--- START ---

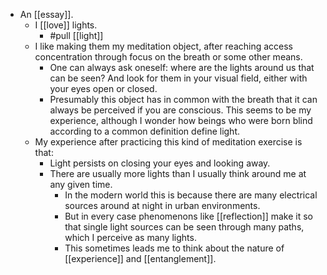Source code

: - An [[essay]].
  - I [[love]] lights.
    - #pull [[light]]
  - I like making them my meditation object, after reaching access concentration through focus on the breath or some other means.
    - One can always ask oneself: where are the lights around us that can be seen? And look for them in your visual field, either with your eyes open or closed.
    - Presumably this object has in common with the breath that it can always be perceived if you are conscious. This seems to be my experience, although I wonder how beings who were born blind according to a common definition define light.
  - My experience after practicing this kind of meditation exercise is that:
    - Light persists on closing your eyes and looking away.
    - There are usually more lights than I usually think around me at any given time.
      - In the modern world this is because there are many electrical sources around at night in urban environments.
      - But in every case phenomenons like [[reflection]] make it so that single light sources can be seen through many paths, which I perceive as many lights.
      - This sometimes leads me to think about the nature of [[experience]] and [[entanglement]].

--- END ---

- **Work instructions**
If an entry holds a picture, leave that picture out, and transcribe the rest of the listing above exactly.

- **Exercise result**
Source code

: - An [[essay]].
  - I [[love]] lights.
    - #pull [[light]]
  - I like making them my meditation object, after reaching access concentration through focus on the breath or some other means.
    - One can always ask oneself: where are the lights around us that can be seen? And look for them in your visual field, either with your eyes open or closed.
    - Presumably this object has in common with the breath that it can always be perceived if you are conscious. This seems to be my experience, although I wonder how beings who were born blind according to a common definition define light.
  - My experience after practicing this kind of meditation exercise is that:
    - Light persists on closing your eyes and looking away.
    - There are usually more lights than I usually think around me at any given time.
      - In the modern world this is because there are many electrical sources around at night in urban environments.
      - But in every case phenomenons like [[reflection]] make it so that single light sources can be seen through many paths, which I perceive as many lights.
      - This sometimes leads me to think about the nature of [[experience]] and [[entanglement]].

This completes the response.